▸ TASK DATA:
┄┄┄┄┄┄┄┄┄┄
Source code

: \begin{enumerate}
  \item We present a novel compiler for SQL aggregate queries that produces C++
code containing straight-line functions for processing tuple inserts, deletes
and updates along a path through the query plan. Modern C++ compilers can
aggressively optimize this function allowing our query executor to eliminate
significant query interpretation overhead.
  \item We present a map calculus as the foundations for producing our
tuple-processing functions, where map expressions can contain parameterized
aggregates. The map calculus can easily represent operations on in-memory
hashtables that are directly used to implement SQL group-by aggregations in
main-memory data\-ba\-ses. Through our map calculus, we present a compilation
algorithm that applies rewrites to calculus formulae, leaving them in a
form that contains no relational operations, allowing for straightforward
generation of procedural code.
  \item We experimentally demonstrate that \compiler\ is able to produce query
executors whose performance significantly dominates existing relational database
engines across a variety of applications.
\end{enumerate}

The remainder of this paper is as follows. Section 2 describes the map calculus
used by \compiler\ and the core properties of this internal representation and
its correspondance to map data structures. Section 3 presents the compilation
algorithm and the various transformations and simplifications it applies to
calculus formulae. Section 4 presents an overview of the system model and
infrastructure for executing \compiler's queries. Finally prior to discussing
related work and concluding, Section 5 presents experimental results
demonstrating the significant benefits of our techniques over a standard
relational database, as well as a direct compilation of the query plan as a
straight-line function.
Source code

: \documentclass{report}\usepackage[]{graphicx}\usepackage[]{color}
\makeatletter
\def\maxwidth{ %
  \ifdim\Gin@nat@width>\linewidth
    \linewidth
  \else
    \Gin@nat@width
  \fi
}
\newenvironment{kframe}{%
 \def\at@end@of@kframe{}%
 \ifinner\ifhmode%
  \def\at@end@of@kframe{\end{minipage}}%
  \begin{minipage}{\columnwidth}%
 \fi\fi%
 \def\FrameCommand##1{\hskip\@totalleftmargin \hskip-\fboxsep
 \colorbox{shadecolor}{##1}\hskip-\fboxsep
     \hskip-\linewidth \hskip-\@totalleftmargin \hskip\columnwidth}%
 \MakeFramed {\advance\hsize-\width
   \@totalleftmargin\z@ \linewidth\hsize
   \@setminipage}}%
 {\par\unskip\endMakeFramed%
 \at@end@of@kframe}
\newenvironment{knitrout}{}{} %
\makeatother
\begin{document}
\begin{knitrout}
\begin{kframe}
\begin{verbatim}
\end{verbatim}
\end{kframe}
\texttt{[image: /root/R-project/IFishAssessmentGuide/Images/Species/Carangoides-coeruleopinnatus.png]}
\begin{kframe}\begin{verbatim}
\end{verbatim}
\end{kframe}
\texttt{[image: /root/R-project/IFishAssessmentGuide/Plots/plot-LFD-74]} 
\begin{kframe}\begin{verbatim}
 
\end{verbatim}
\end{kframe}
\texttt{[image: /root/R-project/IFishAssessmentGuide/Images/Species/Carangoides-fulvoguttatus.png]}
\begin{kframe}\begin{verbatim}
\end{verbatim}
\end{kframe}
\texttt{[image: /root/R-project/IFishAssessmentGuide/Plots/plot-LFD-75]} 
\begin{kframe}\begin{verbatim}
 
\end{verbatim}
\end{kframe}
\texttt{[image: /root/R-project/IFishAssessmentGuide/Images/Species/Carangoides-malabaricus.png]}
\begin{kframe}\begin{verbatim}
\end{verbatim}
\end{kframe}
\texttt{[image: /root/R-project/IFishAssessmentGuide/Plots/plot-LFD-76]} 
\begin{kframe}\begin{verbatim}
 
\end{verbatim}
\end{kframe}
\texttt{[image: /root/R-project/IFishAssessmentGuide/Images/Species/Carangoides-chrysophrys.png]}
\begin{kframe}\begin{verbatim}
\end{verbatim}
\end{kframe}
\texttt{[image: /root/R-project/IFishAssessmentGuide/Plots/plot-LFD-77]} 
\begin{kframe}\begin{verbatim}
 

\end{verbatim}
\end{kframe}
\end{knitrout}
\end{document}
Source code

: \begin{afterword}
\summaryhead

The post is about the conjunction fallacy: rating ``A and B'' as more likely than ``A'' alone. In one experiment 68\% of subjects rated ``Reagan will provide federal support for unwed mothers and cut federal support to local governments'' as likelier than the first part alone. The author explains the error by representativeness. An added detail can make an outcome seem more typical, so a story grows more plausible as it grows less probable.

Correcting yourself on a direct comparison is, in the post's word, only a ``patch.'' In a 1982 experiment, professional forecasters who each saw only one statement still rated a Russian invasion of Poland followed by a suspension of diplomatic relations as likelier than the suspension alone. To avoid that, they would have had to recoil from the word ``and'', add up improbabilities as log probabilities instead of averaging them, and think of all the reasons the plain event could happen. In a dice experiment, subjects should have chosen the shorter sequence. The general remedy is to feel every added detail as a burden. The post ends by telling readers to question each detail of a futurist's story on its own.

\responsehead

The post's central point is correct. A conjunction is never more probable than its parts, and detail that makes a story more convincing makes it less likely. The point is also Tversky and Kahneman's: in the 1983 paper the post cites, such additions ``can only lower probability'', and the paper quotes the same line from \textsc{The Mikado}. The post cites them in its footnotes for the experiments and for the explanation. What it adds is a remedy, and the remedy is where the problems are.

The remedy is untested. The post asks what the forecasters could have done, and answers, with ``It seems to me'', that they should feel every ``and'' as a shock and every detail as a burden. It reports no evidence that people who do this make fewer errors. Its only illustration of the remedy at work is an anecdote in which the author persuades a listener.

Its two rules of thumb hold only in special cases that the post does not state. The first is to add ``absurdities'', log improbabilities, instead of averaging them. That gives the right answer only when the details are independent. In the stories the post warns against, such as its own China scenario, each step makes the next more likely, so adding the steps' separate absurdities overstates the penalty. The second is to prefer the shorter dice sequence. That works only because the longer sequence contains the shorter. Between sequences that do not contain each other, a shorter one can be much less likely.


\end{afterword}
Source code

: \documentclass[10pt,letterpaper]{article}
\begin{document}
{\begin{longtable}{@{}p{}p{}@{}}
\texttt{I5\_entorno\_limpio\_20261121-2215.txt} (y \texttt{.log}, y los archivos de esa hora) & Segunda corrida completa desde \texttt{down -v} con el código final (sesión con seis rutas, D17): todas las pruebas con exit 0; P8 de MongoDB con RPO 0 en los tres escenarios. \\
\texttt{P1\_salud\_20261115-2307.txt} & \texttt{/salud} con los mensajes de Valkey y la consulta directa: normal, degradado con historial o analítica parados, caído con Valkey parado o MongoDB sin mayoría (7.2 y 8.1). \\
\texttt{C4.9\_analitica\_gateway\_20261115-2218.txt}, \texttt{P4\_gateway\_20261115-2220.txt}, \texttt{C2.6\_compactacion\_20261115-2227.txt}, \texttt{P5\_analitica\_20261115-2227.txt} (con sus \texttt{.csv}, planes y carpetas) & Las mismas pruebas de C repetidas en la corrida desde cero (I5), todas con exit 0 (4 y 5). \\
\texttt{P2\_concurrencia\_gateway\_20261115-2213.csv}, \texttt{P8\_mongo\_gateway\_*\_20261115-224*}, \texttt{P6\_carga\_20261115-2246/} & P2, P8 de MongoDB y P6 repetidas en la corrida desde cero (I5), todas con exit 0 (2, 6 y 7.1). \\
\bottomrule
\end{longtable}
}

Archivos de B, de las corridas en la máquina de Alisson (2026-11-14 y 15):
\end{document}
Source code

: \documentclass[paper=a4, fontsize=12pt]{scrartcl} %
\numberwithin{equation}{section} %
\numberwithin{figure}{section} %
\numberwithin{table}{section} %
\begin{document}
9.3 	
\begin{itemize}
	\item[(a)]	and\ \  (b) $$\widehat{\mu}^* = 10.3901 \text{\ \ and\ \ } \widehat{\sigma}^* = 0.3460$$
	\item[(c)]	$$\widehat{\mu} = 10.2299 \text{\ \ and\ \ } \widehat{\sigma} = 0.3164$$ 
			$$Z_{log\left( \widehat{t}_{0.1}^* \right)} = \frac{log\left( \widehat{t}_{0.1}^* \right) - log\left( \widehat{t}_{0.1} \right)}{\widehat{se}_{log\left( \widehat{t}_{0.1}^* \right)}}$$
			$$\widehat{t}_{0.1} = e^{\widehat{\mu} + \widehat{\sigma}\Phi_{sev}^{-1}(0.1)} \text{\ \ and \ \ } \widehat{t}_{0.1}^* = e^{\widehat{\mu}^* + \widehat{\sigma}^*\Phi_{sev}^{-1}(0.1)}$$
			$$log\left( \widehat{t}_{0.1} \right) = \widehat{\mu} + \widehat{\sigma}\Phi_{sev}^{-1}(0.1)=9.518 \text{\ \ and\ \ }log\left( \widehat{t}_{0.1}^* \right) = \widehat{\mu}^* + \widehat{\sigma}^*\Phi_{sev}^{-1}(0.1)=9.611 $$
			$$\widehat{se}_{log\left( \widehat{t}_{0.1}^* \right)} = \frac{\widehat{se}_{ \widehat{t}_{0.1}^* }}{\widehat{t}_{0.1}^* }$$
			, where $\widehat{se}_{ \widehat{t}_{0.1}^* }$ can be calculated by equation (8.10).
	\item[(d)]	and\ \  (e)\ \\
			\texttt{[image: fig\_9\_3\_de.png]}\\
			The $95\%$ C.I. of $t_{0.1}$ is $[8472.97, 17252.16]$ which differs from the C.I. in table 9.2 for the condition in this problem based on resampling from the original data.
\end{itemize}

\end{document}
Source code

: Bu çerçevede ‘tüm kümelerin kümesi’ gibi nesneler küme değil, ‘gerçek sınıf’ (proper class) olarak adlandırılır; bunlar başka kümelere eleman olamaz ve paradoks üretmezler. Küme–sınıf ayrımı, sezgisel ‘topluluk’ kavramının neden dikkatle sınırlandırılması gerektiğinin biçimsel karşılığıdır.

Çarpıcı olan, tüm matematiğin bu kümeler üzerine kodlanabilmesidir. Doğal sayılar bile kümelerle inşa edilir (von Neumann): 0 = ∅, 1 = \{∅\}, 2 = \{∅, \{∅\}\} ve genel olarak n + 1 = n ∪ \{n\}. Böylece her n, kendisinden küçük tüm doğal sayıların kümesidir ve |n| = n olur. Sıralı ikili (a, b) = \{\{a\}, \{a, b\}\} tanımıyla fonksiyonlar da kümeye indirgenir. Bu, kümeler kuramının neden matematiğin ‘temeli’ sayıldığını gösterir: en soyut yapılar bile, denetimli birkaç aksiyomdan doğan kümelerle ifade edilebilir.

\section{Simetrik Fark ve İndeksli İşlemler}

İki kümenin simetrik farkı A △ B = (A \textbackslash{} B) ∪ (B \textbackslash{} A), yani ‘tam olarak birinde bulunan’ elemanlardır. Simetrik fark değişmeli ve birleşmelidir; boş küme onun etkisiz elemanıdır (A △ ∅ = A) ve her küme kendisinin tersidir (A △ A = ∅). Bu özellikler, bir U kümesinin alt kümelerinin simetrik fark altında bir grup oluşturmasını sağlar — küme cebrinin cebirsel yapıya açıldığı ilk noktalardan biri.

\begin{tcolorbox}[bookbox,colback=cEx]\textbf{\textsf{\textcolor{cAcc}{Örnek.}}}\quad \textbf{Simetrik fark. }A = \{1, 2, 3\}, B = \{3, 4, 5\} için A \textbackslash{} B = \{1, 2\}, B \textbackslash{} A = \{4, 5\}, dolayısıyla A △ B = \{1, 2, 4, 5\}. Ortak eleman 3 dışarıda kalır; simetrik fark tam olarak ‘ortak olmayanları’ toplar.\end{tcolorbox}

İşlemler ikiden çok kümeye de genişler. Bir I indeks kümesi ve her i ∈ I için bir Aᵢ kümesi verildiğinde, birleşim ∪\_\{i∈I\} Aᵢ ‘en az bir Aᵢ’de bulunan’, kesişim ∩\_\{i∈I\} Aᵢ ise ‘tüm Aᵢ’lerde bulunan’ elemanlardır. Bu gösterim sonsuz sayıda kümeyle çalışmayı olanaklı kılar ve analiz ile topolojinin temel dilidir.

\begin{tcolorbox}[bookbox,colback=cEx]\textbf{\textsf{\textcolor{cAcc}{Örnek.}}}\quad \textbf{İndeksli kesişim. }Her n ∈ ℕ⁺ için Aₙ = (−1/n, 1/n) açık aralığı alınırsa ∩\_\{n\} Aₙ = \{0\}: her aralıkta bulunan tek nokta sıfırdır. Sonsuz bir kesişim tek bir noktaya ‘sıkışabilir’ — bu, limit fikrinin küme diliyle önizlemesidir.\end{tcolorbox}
┄┄┄┄┄┄┄┄┄┄
▸ WORK ORDER:
Lines from the first one above through the line containing "straight-line function." are to be retyped exactly, both included, and nothing more.

▸ RESULT FOR THIS TASK:
Source code

: \begin{enumerate}
  \item We present a novel compiler for SQL aggregate queries that produces C++
code containing straight-line functions for processing tuple inserts, deletes
and updates along a path through the query plan. Modern C++ compilers can
aggressively optimize this function allowing our query executor to eliminate
significant query interpretation overhead.
  \item We present a map calculus as the foundations for producing our
tuple-processing functions, where map expressions can contain parameterized
aggregates. The map calculus can easily represent operations on in-memory
hashtables that are directly used to implement SQL group-by aggregations in
main-memory data\-ba\-ses. Through our map calculus, we present a compilation
algorithm that applies rewrites to calculus formulae, leaving them in a
form that contains no relational operations, allowing for straightforward
generation of procedural code.
  \item We experimentally demonstrate that \compiler\ is able to produce query
executors whose performance significantly dominates existing relational database
engines across a variety of applications.
\end{enumerate}

The remainder of this paper is as follows. Section 2 describes the map calculus
used by \compiler\ and the core properties of this internal representation and
its correspondance to map data structures. Section 3 presents the compilation
algorithm and the various transformations and simplifications it applies to
calculus formulae. Section 4 presents an overview of the system model and
infrastructure for executing \compiler's queries. Finally prior to discussing
related work and concluding, Section 5 presents experimental results
demonstrating the significant benefits of our techniques over a standard
relational database, as well as a direct compilation of the query plan as a
straight-line function.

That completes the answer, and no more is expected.